Todos forman parte de los 1.425 bienes inscritos en el Catálogo General del Patrimonio por la Junta de Andalucía y cuya salida de Las Dueñas es imposible sin autorización de la Administración: Lucas Jordán, que iluminó los techos de la basílica de El Escorial y del Casón del Buen Retiro; Sofonisba Anguissola, la primera mujer pintora del Renacimiento; Annibale Carracci, considerado el rival de Caravaggio. La lista se hace interminable. «Los caldereros» de Jacopo Bassano, denominado en ocasiones «La fragua de Vulcano»; «La creación de Eva» de Francesco Furini; «Cristo coronado de espinas» de José de Rivera, envuelto en el escorzo de una llama escarlata.

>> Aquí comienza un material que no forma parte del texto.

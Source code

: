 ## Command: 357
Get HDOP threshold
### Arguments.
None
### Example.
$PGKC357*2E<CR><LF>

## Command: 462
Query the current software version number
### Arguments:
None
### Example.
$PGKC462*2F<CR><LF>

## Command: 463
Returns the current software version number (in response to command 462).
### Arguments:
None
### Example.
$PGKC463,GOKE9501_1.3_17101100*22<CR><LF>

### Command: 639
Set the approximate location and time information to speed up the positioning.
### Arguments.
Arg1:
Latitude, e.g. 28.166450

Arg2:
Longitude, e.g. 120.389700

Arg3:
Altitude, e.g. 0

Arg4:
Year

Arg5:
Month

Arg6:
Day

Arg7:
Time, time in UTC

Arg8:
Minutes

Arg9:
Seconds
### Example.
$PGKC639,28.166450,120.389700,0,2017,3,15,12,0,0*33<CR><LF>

Durante los siglos XIX y XX la familia continúa acumulando las obras maestras, retratos en su mayor parte, como los de las tres mujeres que canta la copla: Paca que aportó catorce títulos a la casa ducal, Eugenia emperatriz de los franceses, y la madre de ambas María Manuela, condesa de Montijo y de Teba, en la que se inspiró Prosper Meérimée para su novela «Carmen». Hay algunos modernistas como «La meditación» o la «Joven tocada con velo» de Julio Romero de Torres, o costumbristas como «La bailaora Josefa Vargas» por Antonio María Esquivel. Varios muestran a personajes anónimos vinculados a la ciudad, como los «Majos», de Bejarano, bailando ante la Giralda y la Torre del Oro.

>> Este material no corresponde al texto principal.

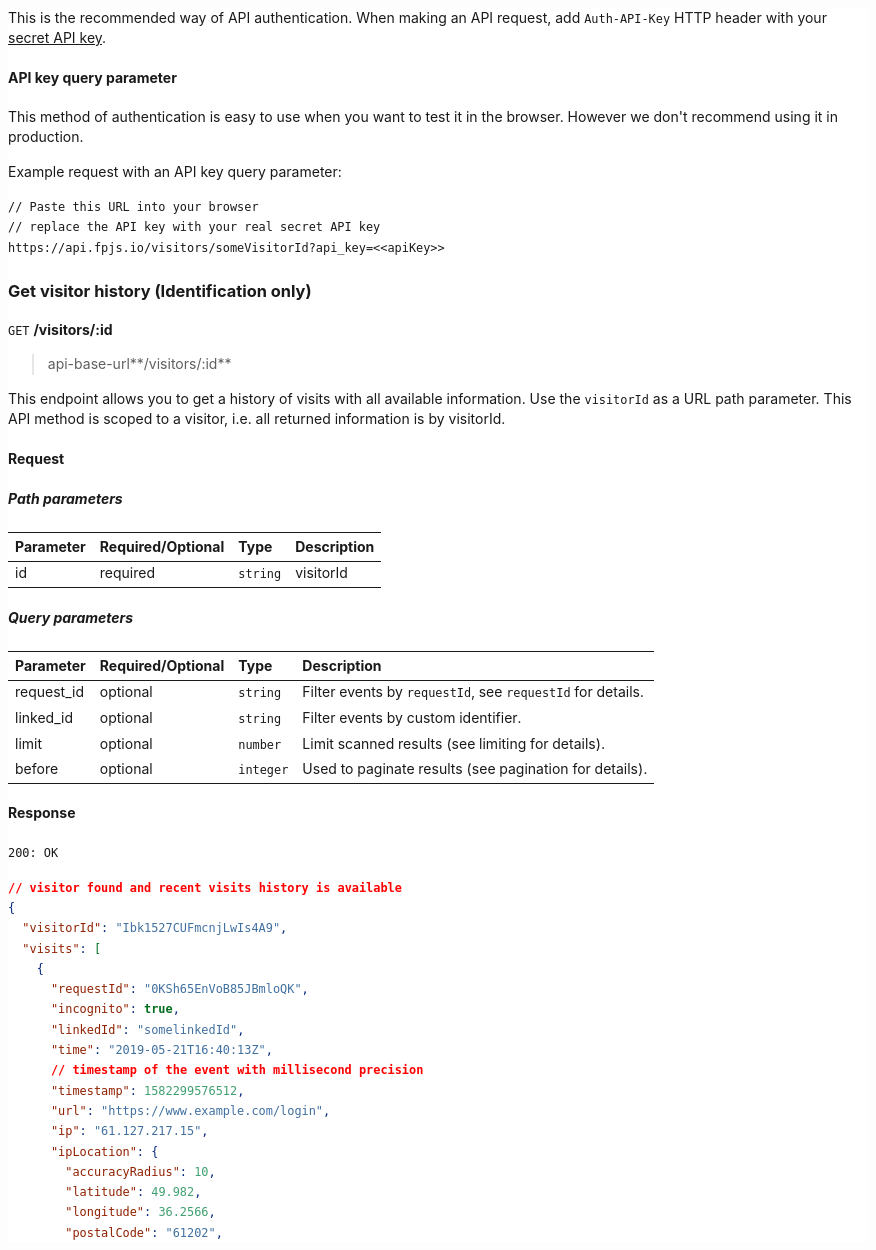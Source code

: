 This is the recommended way of API authentication. When making an API request, add `Auth-API-Key` HTTP header with your [secret API key](doc:quick-start-guide#server-api).

#### API key query parameter

This method of authentication is easy to use when you want to test it in the browser. However we don't recommend using it in production.

Example request with an API key query parameter:

```http
// Paste this URL into your browser
// replace the API key with your real secret API key
https://api.fpjs.io/visitors/someVisitorId?api_key=<<apiKey>>
```

### Get visitor history (Identification only)

`GET` **/visitors/:id**

> api-base-url**/visitors/:id**

This endpoint allows you to get a history of visits with all available information. Use the `visitorId` as a URL path parameter. This API method is scoped to a visitor, i.e. all returned information is by visitorId.

#### Request

##### Path parameters

| Parameter | Required/Optional | Type     | Description |
| :-------- | :---------------- | :------- | :---------- |
| id        | required          | `string` | visitorId   |

##### Query parameters

| Parameter  | Required/Optional | Type      | Description                                                |
| :--------- | :---------------- | :-------- | :--------------------------------------------------------- |
| request_id | optional          | `string`  | Filter events by `requestId`, see `requestId` for details. |
| linked_id  | optional          | `string`  | Filter events by custom identifier.                        |
| limit      | optional          | `number`  | Limit scanned results (see limiting for details).          |
| before     | optional          | `integer` | Used to paginate results (see pagination for details).     |

#### Response

`200: OK`

```json 200 OK Visits found
// visitor found and recent visits history is available
{
  "visitorId": "Ibk1527CUFmcnjLwIs4A9",
  "visits": [
    {
      "requestId": "0KSh65EnVoB85JBmloQK",
      "incognito": true,
      "linkedId": "somelinkedId",
      "time": "2019-05-21T16:40:13Z",
      // timestamp of the event with millisecond precision
      "timestamp": 1582299576512,
      "url": "https://www.example.com/login",
      "ip": "61.127.217.15",
      "ipLocation": {
        "accuracyRadius": 10,
        "latitude": 49.982,
        "longitude": 36.2566,
        "postalCode": "61202",
```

Algunas personas rememoran el primer matrimonio de Cayetana en 1947, como la última gran boda feudal en España, con cuyo motivo se tendieron en las paredes los treinta tapices que se habían llevado desde el palacio de Liria y que resplandecían iluminados por dos mil velas de cera de abeja, entre ellos los doce reposteros de Cristóbal Colón, herencia de la Casa de Veragua y el soberbio tapiz gótico de la guerra de Troya que data de 1482 y que había pertenecido a san Luis, rey de Francia. Un conjunto iconográfico de un esplendor único, que rivalizaba no obstante con la colección de la planta alta de Dueñas sobre la «Historia de Faetón» –el héroe mítico que, por capricho, pidió a su padre Apolo el carro del Sol que el dios conducía cada día iluminando la Tierra- Un grupo de paños tejidos probablemente en Florencia en el siglo XVIII en lana, seda y oro con gran riqueza. Hay más textiles, los conocidos como «Los nueve la fama», o la serie sobre caza del salón de baile, inspirados en composiciones de Rubens y Tempesta.

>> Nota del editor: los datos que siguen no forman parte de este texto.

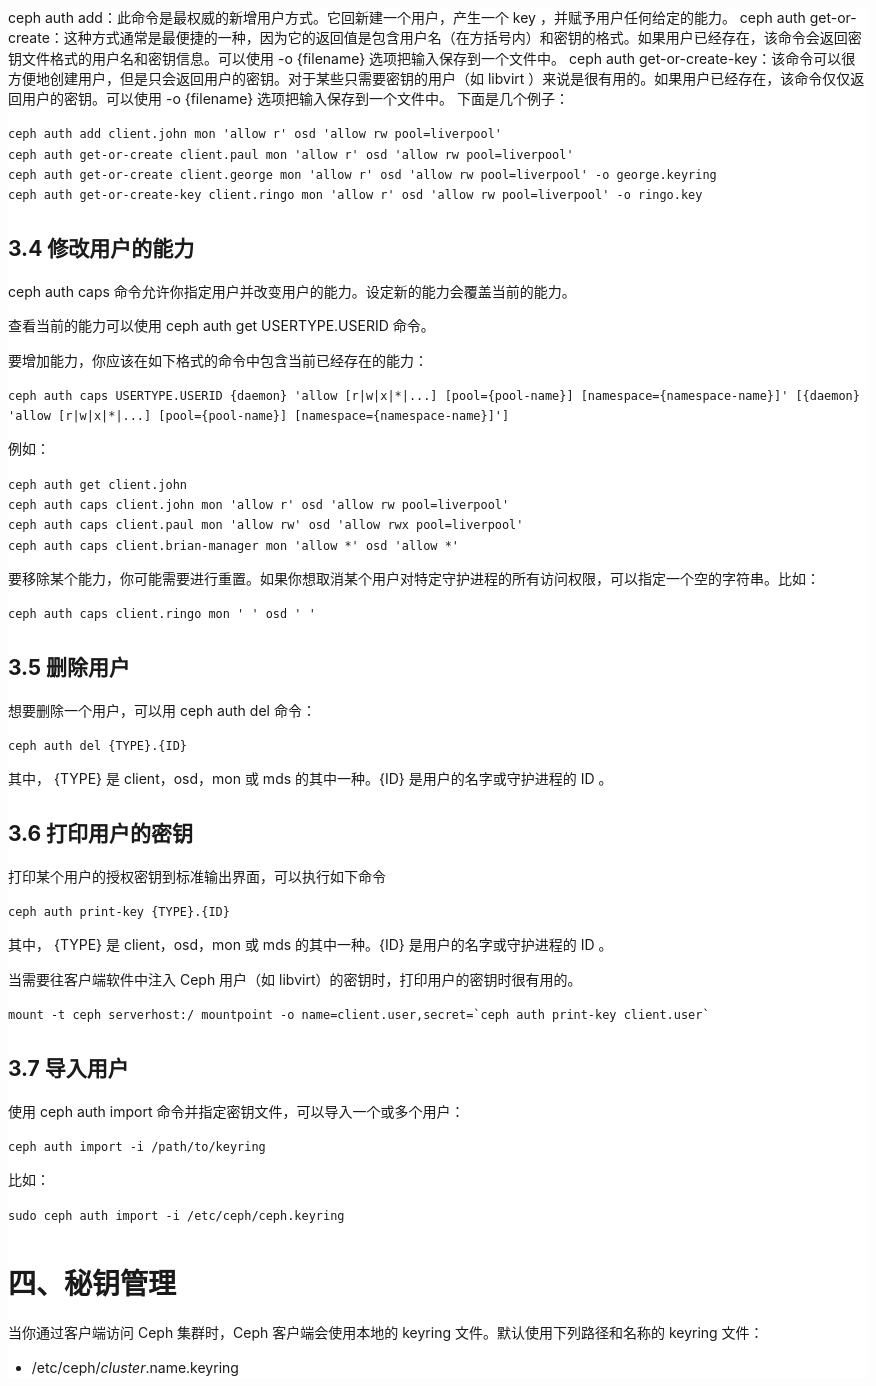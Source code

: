 ceph auth add：此命令是最权威的新增用户方式。它回新建一个用户，产生一个 key ，并赋予用户任何给定的能力。
ceph auth get-or-create：这种方式通常是最便捷的一种，因为它的返回值是包含用户名（在方括号内）和密钥的格式。如果用户已经存在，该命令会返回密钥文件格式的用户名和密钥信息。可以使用 -o {filename} 选项把输入保存到一个文件中。
ceph auth get-or-create-key：该命令可以很方便地创建用户，但是只会返回用户的密钥。对于某些只需要密钥的用户（如 libvirt ）来说是很有用的。如果用户已经存在，该命令仅仅返回用户的密钥。可以使用 -o {filename} 选项把输入保存到一个文件中。
下面是几个例子：
```
ceph auth add client.john mon 'allow r' osd 'allow rw pool=liverpool'
ceph auth get-or-create client.paul mon 'allow r' osd 'allow rw pool=liverpool'
ceph auth get-or-create client.george mon 'allow r' osd 'allow rw pool=liverpool' -o george.keyring
ceph auth get-or-create-key client.ringo mon 'allow r' osd 'allow rw pool=liverpool' -o ringo.key
```
## 3.4 修改用户的能力
ceph auth caps 命令允许你指定用户并改变用户的能力。设定新的能力会覆盖当前的能力。

查看当前的能力可以使用 ceph auth get USERTYPE.USERID 命令。

要增加能力，你应该在如下格式的命令中包含当前已经存在的能力：
```
ceph auth caps USERTYPE.USERID {daemon} 'allow [r|w|x|*|...] [pool={pool-name}] [namespace={namespace-name}]' [{daemon} 'allow [r|w|x|*|...] [pool={pool-name}] [namespace={namespace-name}]']
```
例如：
```
ceph auth get client.john
ceph auth caps client.john mon 'allow r' osd 'allow rw pool=liverpool'
ceph auth caps client.paul mon 'allow rw' osd 'allow rwx pool=liverpool'
ceph auth caps client.brian-manager mon 'allow *' osd 'allow *'
```
要移除某个能力，你可能需要进行重置。如果你想取消某个用户对特定守护进程的所有访问权限，可以指定一个空的字符串。比如：
```
ceph auth caps client.ringo mon ' ' osd ' '
```
## 3.5 删除用户
想要删除一个用户，可以用 ceph auth del 命令：
```
ceph auth del {TYPE}.{ID}
```
其中， {TYPE} 是 client，osd，mon 或 mds 的其中一种。{ID} 是用户的名字或守护进程的 ID 。

## 3.6 打印用户的密钥
打印某个用户的授权密钥到标准输出界面，可以执行如下命令
```
ceph auth print-key {TYPE}.{ID}
```
其中， {TYPE} 是 client，osd，mon 或 mds 的其中一种。{ID} 是用户的名字或守护进程的 ID 。

当需要往客户端软件中注入 Ceph 用户（如 libvirt）的密钥时，打印用户的密钥时很有用的。
```
mount -t ceph serverhost:/ mountpoint -o name=client.user,secret=`ceph auth print-key client.user`
```
## 3.7 导入用户
使用 ceph auth import 命令并指定密钥文件，可以导入一个或多个用户：
```
ceph auth import -i /path/to/keyring
```
比如：
```
sudo ceph auth import -i /etc/ceph/ceph.keyring
```
# 四、秘钥管理
当你通过客户端访问 Ceph 集群时，Ceph 客户端会使用本地的 keyring 文件。默认使用下列路径和名称的 keyring 文件：
 - /etc/ceph/$cluster.$name.keyring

Todo en una mansión que, según el maledicente Manuel Vicent, «eran salones, lienzos del siglo XVII, jarrones, escaleras, artesonados, capillas, cuadras, vanos gráciles con un fondo de cipreses, limoneros, rosales, buganvillas, cuadros de Panini, criados que se ponían en pié con una reverencia sólida cuando pasaba el duque...»

Los vecinos de la calle Dueñas recordarán el momento mágico del oír cantar, en el silencio de la noche, la saeta de Antonio Machado al Cristo de los Gitanos.